The good news is, its now been almost 6 months of being relapse free, 9 months on Rebif..and the very best news was that on my latest MRI, nothing was enhanced, nothing new was showing, which means the Rebif is working for me.
Promise me, at the very first sign of anything being wrong, you will go back to the Neuro and get on disease modifying drugs....they so much work, and help to keep relapse risk down! In the meantime, take your husbands advice, live knowing that things do work out...and your attitude is more than 1/2 the battle. Keep smiling- its contagious!!!!
N
Nikki is right on this one.
I was first told I had MS back in 1998 and a back surgery gone bad.It took me 2 years to walk unaided.I disregarded the Dx at that time.Honestly thought the surgery was the culprit.
I had no signs of MS until September of 2004 and I was re DX in 2006.I started rebif in January and have had 3 attacks and trying to fight off the
4th at the present time.
My lesions are confined to the brain stem area and lumbar area.

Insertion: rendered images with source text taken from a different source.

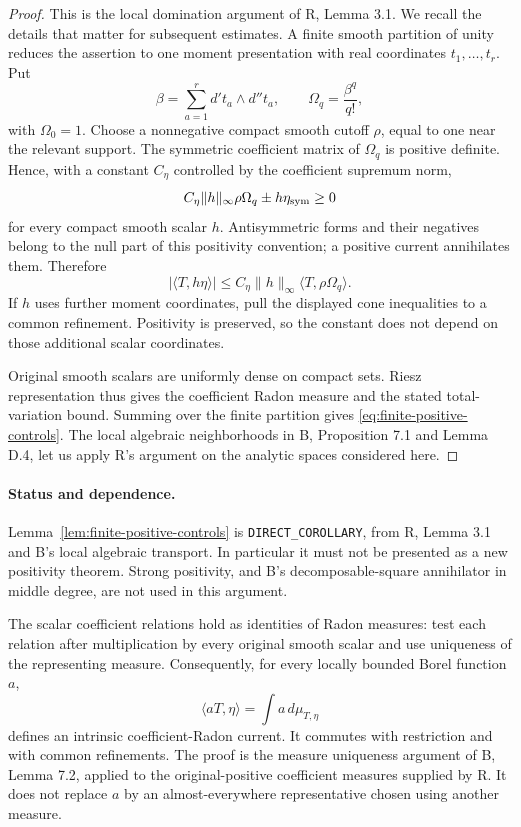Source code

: \documentclass[11pt,a4paper]{article}
\numberwithin{equation}{section}
\theoremstyle{definition}
\theoremstyle{remark}
\begin{document}
\begin{proof}
This is the local domination argument of R, Lemma 3.1. We recall the
details that matter for subsequent estimates. A finite smooth partition
of unity reduces the assertion to one moment presentation with real
coordinates $t_1,\ldots,t_r$. Put
\[
 \beta=\sum_{a=1}^r d't_a\wedge d''t_a,
 \qquad \Omega_q=\frac{\beta^q}{q!},
\]
with $\Omega_0=1$. Choose a nonnegative compact smooth cutoff $\rho$,
equal to one near the relevant support. The symmetric coefficient
matrix of $\Omega_q$ is positive definite. Hence, with a constant
$C_\eta$ controlled by the coefficient supremum norm,
\[
 C_\eta\|h\|_\infty\rho\Omega_q\pm h\eta_{\rm sym}\geq0
\]
for every compact smooth scalar $h$. Antisymmetric forms and their
negatives belong to the null part of this positivity convention; a
positive current annihilates them. Therefore
\[
 |\langle T,h\eta\rangle|
 \leq C_\eta\|h\|_\infty\langle T,\rho\Omega_q\rangle.
\]
If $h$ uses further moment coordinates, pull the displayed cone
inequalities to a common refinement. Positivity is preserved, so the
constant does not depend on those additional scalar coordinates.

Original smooth scalars are uniformly dense on compact sets. Riesz
representation thus gives the coefficient Radon measure and the stated
total-variation bound. Summing over the finite partition gives
\eqref{eq:finite-positive-controls}. The local algebraic neighborhoods in
B, Proposition 7.1 and Lemma D.4, let us apply R's argument on the
analytic spaces considered here.
\end{proof}

\paragraph{Status and dependence.}
Lemma~\ref{lem:finite-positive-controls} is
\texttt{DIRECT\_COROLLARY}, from R, Lemma 3.1 and B's local algebraic
transport. In particular it must not be presented as a new positivity
theorem. Strong positivity, and B's decomposable-square annihilator in
middle degree, are not used in this argument.

The scalar coefficient relations hold as identities of Radon measures:
test each relation after multiplication by every original smooth scalar
and use uniqueness of the representing measure. Consequently, for every
locally bounded Borel function $a$,
\[
 \langle aT,\eta\rangle=\int a\,d\mu_{T,\eta}
\]
defines an intrinsic coefficient-Radon current. It commutes with
restriction and with common refinements. The proof is the measure
uniqueness argument of B, Lemma 7.2, applied to the original-positive
coefficient measures supplied by R. It does not replace $a$ by an
almost-everywhere representative chosen using another measure.
\end{document}
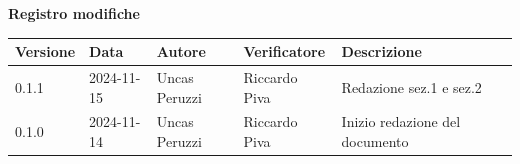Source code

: \documentclass[11pt]{article}
\begin{document}
\centering\textbf{Registro modifiche}\\
\vspace{2mm}
\begin{tabular}{|l|l|l|l|l|l|}
\hline
\textbf{Versione} & \textbf{Data} & \textbf{Autore} & \textbf{Verificatore} & \textbf{Descrizione} \\
\hline
0.1.1 & 2024-11-15 & Uncas Peruzzi  & Riccardo Piva & Redazione sez.1 e sez.2 \\
\hline
0.1.0 & 2024-11-14 & Uncas Peruzzi  & Riccardo Piva & Inizio redazione del documento\\
\hline
\end{tabular}
\newpage
\tableofcontents
\listoffigures %
\end{document}
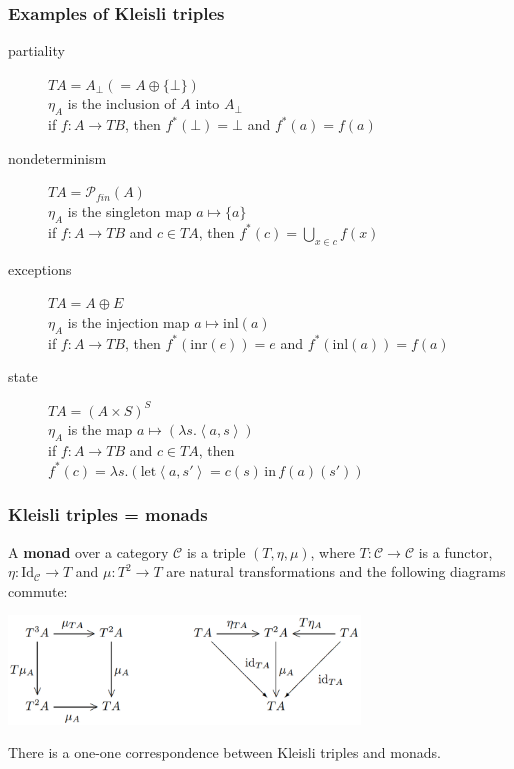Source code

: \documentclass{beamer}
\newcommand{\inl}[1]{\text{inl}(#1)}
\newcommand{\inr}[1]{\text{inr}(#1)}
\begin{document}
\begin{frame}
  \frametitle{Examples of Kleisli triples}

  \begin{description}
  \item[partiality] $T A = A_\bot (= A \oplus \{ \bot \})$ \\
    $\eta_A$ is the inclusion of $A$ into $A_\bot$ \\
    if $f : A \to T B$, then $f^*(\bot) = \bot$ and $f^*(a) = f(a)$
  \vfill
  \pause
  \item[nondeterminism] $T A = \mathcal{P}_{fin}(A)$ \\
    $\eta_A$ is the singleton map $a \mapsto \{a\}$ \\
    if $f: A \to T B$ and $c \in T A$, then $f^*(c) = \bigcup_{x \in c} f(x)$
  \vfill
  \pause
  \item[exceptions] $T A = A \oplus E$ \\
    $\eta_A$ is the injection map $a \mapsto \inl{a}$ \\
    if $f : A \to T B$, then $f^*(\inr{e}) = e$ and $f^*(\inl{a}) = f(a)$
  \vfill
  \pause
  \item[state] $T A = (A \times S)^S$ \\
    $\eta_A$ is the map $a \mapsto (\lambda s. \left< a, s \right>)$ \\
    if $f : A \to T B$ and $c \in T A$, then $f^*(c) = \lambda s. (\text{let} \left<
    a, s' \right> = c(s) \, \text{in} \, f(a)(s'))$
  \end{description}
\end{frame}

\begin{frame}
  \frametitle{Kleisli triples = monads}

  A \textbf{monad} over a category $\mathcal{C}$ is a triple $(T, \eta, \mu)$,
  where $T : \mathcal{C} \to \mathcal{C}$ is a functor, $\eta :
  \text{Id}_{\mathcal{C}} \to T$ and $\mu : T^2 \to T$ are natural
  transformations and the following diagrams commute:

  \begin{center}
  \includegraphics[width=0.7\textwidth]{monad-diagrams.png}
  \end{center}

  \vfill
  \pause

  There is a one-one correspondence between Kleisli triples and monads.
\end{frame}
\end{document}

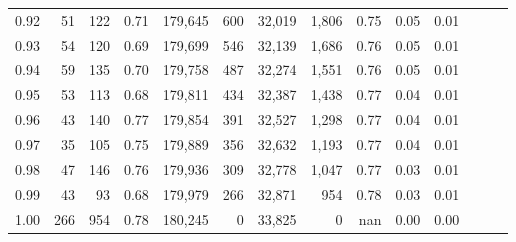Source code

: \begin{tabular}{rrrrrrrrrrrrrr}
0.92 &      51 &  122 &  0.71 &  179,645 &      600 &  32,019 &   1,806 &  0.75 &  0.05 &      0.01 \\
0.93 &      54 &  120 &  0.69 &  179,699 &      546 &  32,139 &   1,686 &  0.76 &  0.05 &      0.01 \\
0.94 &      59 &  135 &  0.70 &  179,758 &      487 &  32,274 &   1,551 &  0.76 &  0.05 &      0.01 \\
0.95 &      53 &  113 &  0.68 &  179,811 &      434 &  32,387 &   1,438 &  0.77 &  0.04 &      0.01 \\
0.96 &      43 &  140 &  0.77 &  179,854 &      391 &  32,527 &   1,298 &  0.77 &  0.04 &      0.01 \\
0.97 &      35 &  105 &  0.75 &  179,889 &      356 &  32,632 &   1,193 &  0.77 &  0.04 &      0.01 \\
0.98 &      47 &  146 &  0.76 &  179,936 &      309 &  32,778 &   1,047 &  0.77 &  0.03 &      0.01 \\
0.99 &      43 &   93 &  0.68 &  179,979 &      266 &  32,871 &     954 &  0.78 &  0.03 &      0.01 \\
1.00 &     266 &  954 &  0.78 &  180,245 &        0 &  33,825 &       0 &   nan &  0.00 &      0.00 \\
\bottomrule
\end{tabular}
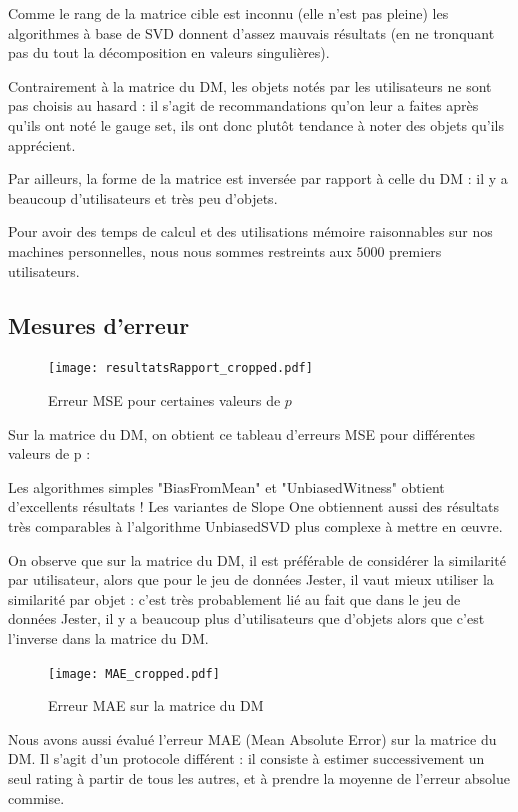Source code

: \documentclass[11pt, openany, a4paper]{article}
\begin{document}
		Comme le rang de la matrice cible est inconnu (elle n'est pas pleine) les algorithmes à base de SVD donnent d'assez mauvais résultats (en ne tronquant pas du tout la décomposition en valeurs singulières).
		
		Contrairement à la matrice du DM, les objets notés par les utilisateurs ne sont pas choisis au hasard : il s'agit de recommandations qu'on leur a faites après qu'ils ont noté le gauge set, ils ont donc plutôt tendance à noter des objets qu'ils apprécient.
		
		Par ailleurs, la forme de la matrice est inversée par rapport à celle du DM : il y a beaucoup d'utilisateurs et très peu d'objets.
		
		Pour avoir des temps de calcul et des utilisations mémoire raisonnables sur nos machines personnelles, nous nous sommes restreints aux $5000$ premiers utilisateurs.
	
	\subsection{Mesures d'erreur}
	
		\begin{figure}[ht!]
			\centering
			\texttt{[image: resultatsRapport\_cropped.pdf]}
			\caption{Erreur MSE pour certaines valeurs de $p$}
		\end{figure}
		Sur la matrice du DM, on obtient ce tableau d'erreurs MSE pour différentes valeurs de p :
		
		
		Les algorithmes simples "BiasFromMean" et "UnbiasedWitness" obtient d'excellents résultats ! Les variantes de Slope One obtiennent aussi des résultats très comparables à l'algorithme UnbiasedSVD plus complexe à mettre en œuvre.
		
		On observe que sur la matrice du DM, il est préférable de considérer la similarité par utilisateur, alors que pour le jeu de données Jester, il vaut mieux utiliser la similarité par objet : c'est très probablement lié au fait que dans le jeu de données Jester, il y a beaucoup plus d'utilisateurs que d'objets alors que c'est l'inverse dans la matrice du DM.
		
		\begin{figure}[ht!]
			\centering
			\texttt{[image: MAE\_cropped.pdf]}
			\caption{Erreur MAE sur la matrice du DM}
		\end{figure}
		
		Nous avons aussi évalué l'erreur MAE (Mean Absolute Error) sur la matrice du DM. Il s'agit d'un protocole différent : il consiste à estimer successivement un seul rating à partir de tous les autres, et à prendre la moyenne de l'erreur absolue commise.
		
\end{document}
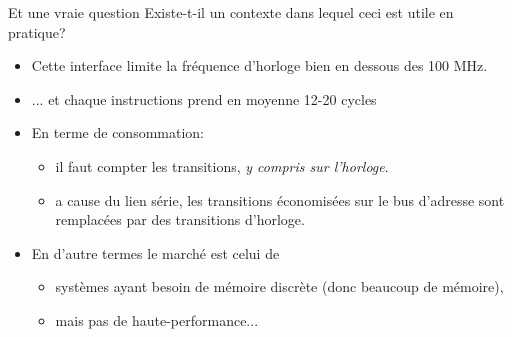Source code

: \documentclass[slidetop,11pt,table]{beamer}
\begin{document}
\begin{frame}{Et une vraie question}
  Existe-t-il un contexte dans lequel ceci est utile en pratique?
  \begin{itemize}
  \item Cette interface limite la fréquence d'horloge bien en dessous des 100 MHz.
  \item ... et chaque instructions prend en moyenne 12-20 cycles
  \item En terme de consommation:
    \begin{itemize}
    \item il faut compter les transitions, \emph{y compris sur
        l'horloge}.
  
  \item a cause du lien série, les transitions économisées sur le bus d'adresse sont remplacées par  des transitions d'horloge. 
  \end{itemize}
  
\item En d'autre termes le marché est celui de
  \begin{itemize}
  \item systèmes ayant besoin de mémoire discrète (donc beaucoup de mémoire),  
  \item mais pas de haute-performance...
\end{itemize}

  \end{itemize}

  
\end{frame}
\end{document}
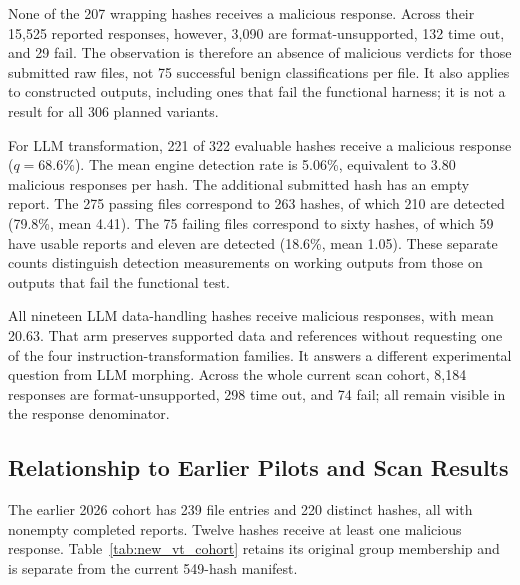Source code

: None of the 207 wrapping hashes receives a malicious response. Across
their 15,525 reported responses, however, 3,090 are format-unsupported,
132 time out, and 29 fail. The observation is therefore an absence of
malicious verdicts for those submitted raw files, not 75 successful benign
classifications per file. It also applies to constructed outputs, including
ones that fail the functional harness; it is not a result for all 306
planned variants.

For LLM transformation, 221 of 322 evaluable hashes receive a malicious
response ($q=68.6$\%). The mean engine detection rate is 5.06\%,
equivalent to 3.80 malicious responses per hash. The
additional submitted hash has an empty report. The 275 passing files
correspond to 263 hashes, of which 210 are detected (79.8\%, mean 4.41).
The 75 failing files correspond to sixty hashes, of which 59 have usable
reports and eleven are detected (18.6\%, mean 1.05). These separate counts distinguish detection measurements on working
outputs from those on outputs that fail the functional test.

All nineteen LLM data-handling hashes receive malicious responses, with
mean 20.63. That arm preserves supported data and references without
requesting one of the four instruction-transformation families. It answers
a different experimental question from LLM morphing. Across the whole
current scan cohort, 8,184 responses are format-unsupported, 298 time out,
and 74 fail; all remain visible in the response denominator.

\subsection{Relationship to Earlier Pilots and Scan Results}
The earlier 2026 cohort has 239 file entries and 220 distinct hashes,
all with nonempty completed reports. Twelve hashes receive at least one
malicious response. Table~\ref{tab:new_vt_cohort} retains its original group
membership and is separate from the current 549-hash manifest.


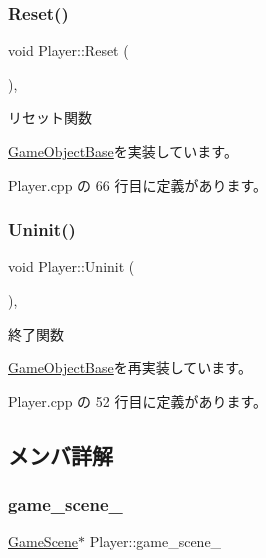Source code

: \subsubsection{\texorpdfstring{Reset()}{Reset()}}
{\footnotesize\ttfamily void Player\+::\+Reset (\begin{DoxyParamCaption}{ }\end{DoxyParamCaption})\hspace{0.3cm}{\ttfamily [override]}, {\ttfamily [virtual]}}



リセット関数 



\mbox{\hyperlink{class_game_object_base_a85c59554f734bcb09f1a1e18d9517dce}{Game\+Object\+Base}}を実装しています。



 Player.\+cpp の 66 行目に定義があります。

\mbox{\label{class_player_a7455a83ac23d2f5e0cce0ddd7d92db0c}} 
\subsubsection{\texorpdfstring{Uninit()}{Uninit()}}
{\footnotesize\ttfamily void Player\+::\+Uninit (\begin{DoxyParamCaption}{ }\end{DoxyParamCaption})\hspace{0.3cm}{\ttfamily [override]}, {\ttfamily [virtual]}}



終了関数 



\mbox{\hyperlink{class_game_object_base_a97e1bc277d7b1c0156d4735de29a022c}{Game\+Object\+Base}}を再実装しています。



 Player.\+cpp の 52 行目に定義があります。



\subsection{メンバ詳解}
\mbox{\label{class_player_ab41e7ebf6f975f2eea365923bc2dca7f}} 
\subsubsection{\texorpdfstring{game\+\_\+scene\+\_\+}{game\_scene\_}}
{\footnotesize\ttfamily \mbox{\hyperlink{class_game_scene}{Game\+Scene}}$\ast$ Player\+::game\+\_\+scene\+\_\+}



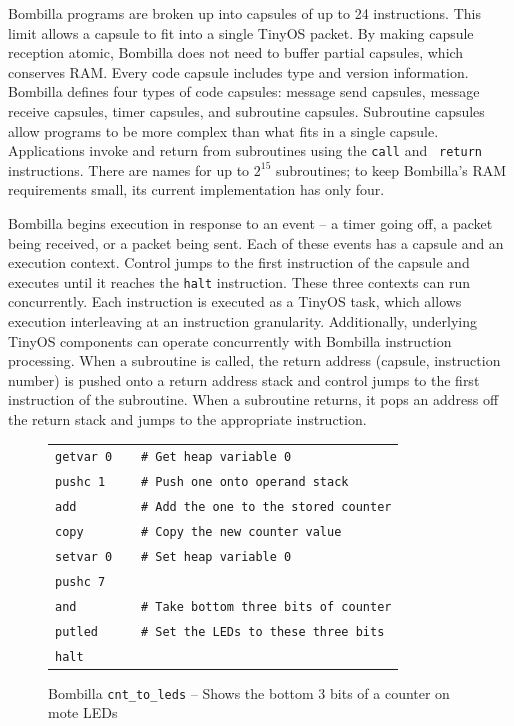 \documentclass[10pt]{article}
\begin{document}
Bombilla programs are broken up into capsules of up to 24
instructions. This limit allows a capsule to fit into a single TinyOS
packet. By making capsule reception atomic, Bombilla does not need to
buffer partial capsules, which conserves RAM. Every code capsule
includes type and version information. Bombilla defines four types of
code capsules: message send capsules, message receive capsules, timer
capsules, and subroutine capsules. Subroutine capsules allow programs
to be more complex than what fits in a single capsule. Applications
invoke and return from subroutines using the {\tt call} and {\tt
return} instructions. There are names for up to $2^{15}$ subroutines;
to keep Bombilla's RAM requirements small, its current implementation
has only four.

Bombilla begins execution in response to an event -- a timer going
off, a packet being received, or a packet being sent. Each of these
events has a capsule and an execution context. Control jumps to the
first instruction of the capsule and executes until it reaches the
{\tt halt} instruction. These three contexts can run
concurrently. Each instruction is executed as a TinyOS task, which
allows execution interleaving at an instruction
granularity. Additionally, underlying TinyOS components can operate
concurrently with Bombilla instruction processing. When a subroutine is
called, the return address (capsule, instruction number) is pushed
onto a return address stack and control jumps to the first instruction
of the subroutine. When a subroutine returns, it pops an address off
the return stack and jumps to the appropriate instruction.

\begin{figure}
\begin{center}
\scriptsize
\begin{tabular}{l}
\verb;getvar 0    # Get heap variable 0;\\
\verb;pushc 1     # Push one onto operand stack;\\
\verb;add         # Add the one to the stored counter;\\     
\verb;copy        # Copy the new counter value;\\
\verb;setvar 0    # Set heap variable 0;\\
\verb;pushc 7 ;\\     
\verb;and         # Take bottom three bits of counter;\\
\verb;putled      # Set the LEDs to these three bits;\\
\verb;halt;\\
\end{tabular}
\normalsize

\caption{Bombilla {\tt cnt\_to\_leds} -- Shows the bottom 3 bits of a counter on mote LEDs}
\label{fig:cnt}
\end{center}
\end{figure}
\end{document}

Please don't dismiss any symptoms that persist or worsen,keep in contact with your neuro.
I would have to agree with Nikki and Nuffs I have read all the posts here and they are both dead on. M.S. is different for every one it is impossible to say when the next episode will happen. And you should let your nero know if any thing happens as soon as possible even if you think it is no big deal small things add up. I am like Nikki I was dxed quick but my MRI looked like a connect the dots game.
Last edited by unclesam612; 05-23-2007 at 10:12 PM.